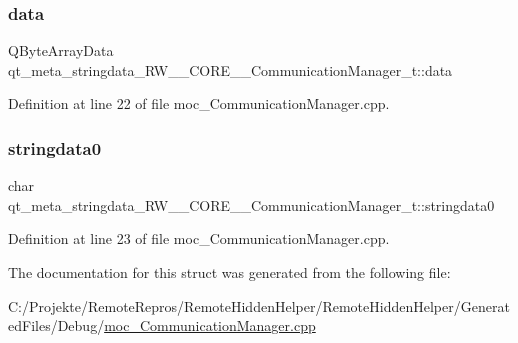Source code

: \subsubsection{\texorpdfstring{data}{data}}
{\footnotesize\ttfamily Q\+Byte\+Array\+Data qt\+\_\+meta\+\_\+stringdata\+\_\+\+R\+W\+\_\+\+\_\+\+C\+O\+R\+E\+\_\+\+\_\+\+Communication\+Manager\+\_\+t\+::data}



Definition at line 22 of file moc\+\_\+\+Communication\+Manager.\+cpp.

\hypertarget{structqt__meta__stringdata___r_w_____c_o_r_e_____communication_manager__t_a40ff55b6d2465185cd2cf354e48c98d2}{}\label{structqt__meta__stringdata___r_w_____c_o_r_e_____communication_manager__t_a40ff55b6d2465185cd2cf354e48c98d2} 
\subsubsection{\texorpdfstring{stringdata0}{stringdata0}}
{\footnotesize\ttfamily char qt\+\_\+meta\+\_\+stringdata\+\_\+\+R\+W\+\_\+\+\_\+\+C\+O\+R\+E\+\_\+\+\_\+\+Communication\+Manager\+\_\+t\+::stringdata0}



Definition at line 23 of file moc\+\_\+\+Communication\+Manager.\+cpp.



The documentation for this struct was generated from the following file\+:\begin{DoxyCompactItemize}
\item 
C\+:/\+Projekte/\+Remote\+Repros/\+Remote\+Hidden\+Helper/\+Remote\+Hidden\+Helper/\+Generated\+Files/\+Debug/\hyperlink{_debug_2moc___communication_manager_8cpp}{moc\+\_\+\+Communication\+Manager.\+cpp}\end{DoxyCompactItemize}
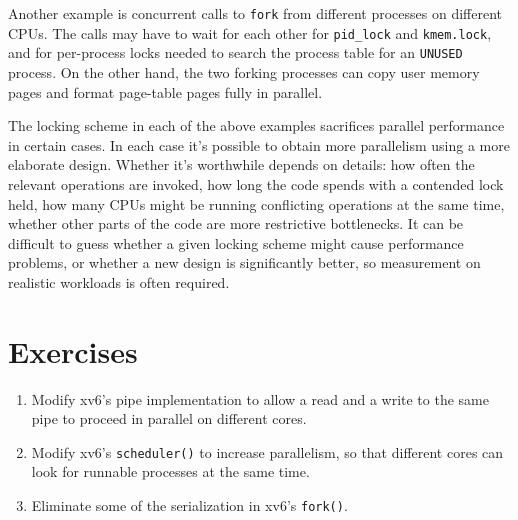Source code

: Another example is concurrent calls to {\tt fork} from different
processes on different CPUs. The calls may have to wait for each other
for {\tt pid\_lock} and {\tt kmem.lock}, and for per-process locks
needed to search the process table for an {\tt UNUSED} process. On the
other hand, the two forking processes can copy user memory pages and
format page-table pages fully in parallel.

The locking scheme in each of the above examples sacrifices parallel
performance in certain cases. In each case it's possible to obtain
more parallelism using a more elaborate design. Whether it's
worthwhile depends on details: how often the relevant operations are
invoked, how long the code spends with a contended lock held, how many
CPUs might be running conflicting operations at the same time, whether
other parts of the code are more restrictive bottlenecks. It can be
difficult to guess whether a given locking scheme might cause
performance problems, or whether a new design is significantly better,
so measurement on realistic workloads is often required.

\section{Exercises}

\begin{enumerate}

\item Modify xv6's pipe implementation to allow a read and
  a write to the same pipe to proceed in parallel on different cores.

\item Modify xv6's \texttt{scheduler()} to increase parallelism,
  so that different cores can look for runnable processes at the same time.

\item Eliminate some of the serialization in xv6's \texttt{fork()}.

\end{enumerate}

———

* To do:
Repeat the data in full and exactly. Omit pictures.

* Exercise response:
Source code

: \subsubsection{\texorpdfstring{data}{data}}
{\footnotesize\ttfamily Q\+Byte\+Array\+Data qt\+\_\+meta\+\_\+stringdata\+\_\+\+R\+W\+\_\+\+\_\+\+C\+O\+R\+E\+\_\+\+\_\+\+Communication\+Manager\+\_\+t\+::data}



Definition at line 22 of file moc\+\_\+\+Communication\+Manager.\+cpp.

\hypertarget{structqt__meta__stringdata___r_w_____c_o_r_e_____communication_manager__t_a40ff55b6d2465185cd2cf354e48c98d2}{}\label{structqt__meta__stringdata___r_w_____c_o_r_e_____communication_manager__t_a40ff55b6d2465185cd2cf354e48c98d2} 
\subsubsection{\texorpdfstring{stringdata0}{stringdata0}}
{\footnotesize\ttfamily char qt\+\_\+meta\+\_\+stringdata\+\_\+\+R\+W\+\_\+\+\_\+\+C\+O\+R\+E\+\_\+\+\_\+\+Communication\+Manager\+\_\+t\+::stringdata0}



Definition at line 23 of file moc\+\_\+\+Communication\+Manager.\+cpp.



The documentation for this struct was generated from the following file\+:\begin{DoxyCompactItemize}
\item 
C\+:/\+Projekte/\+Remote\+Repros/\+Remote\+Hidden\+Helper/\+Remote\+Hidden\+Helper/\+Generated\+Files/\+Debug/\hyperlink{_debug_2moc___communication_manager_8cpp}{moc\+\_\+\+Communication\+Manager.\+cpp}\end{DoxyCompactItemize}
Source code

: Another example is concurrent calls to {\tt fork} from different
processes on different CPUs. The calls may have to wait for each other
for {\tt pid\_lock} and {\tt kmem.lock}, and for per-process locks
needed to search the process table for an {\tt UNUSED} process. On the
other hand, the two forking processes can copy user memory pages and
format page-table pages fully in parallel.

The locking scheme in each of the above examples sacrifices parallel
performance in certain cases. In each case it's possible to obtain
more parallelism using a more elaborate design. Whether it's
worthwhile depends on details: how often the relevant operations are
invoked, how long the code spends with a contended lock held, how many
CPUs might be running conflicting operations at the same time, whether
other parts of the code are more restrictive bottlenecks. It can be
difficult to guess whether a given locking scheme might cause
performance problems, or whether a new design is significantly better,
so measurement on realistic workloads is often required.

\section{Exercises}

\begin{enumerate}

\item Modify xv6's pipe implementation to allow a read and
  a write to the same pipe to proceed in parallel on different cores.

\item Modify xv6's \texttt{scheduler()} to increase parallelism,
  so that different cores can look for runnable processes at the same time.

\item Eliminate some of the serialization in xv6's \texttt{fork()}.

\end{enumerate}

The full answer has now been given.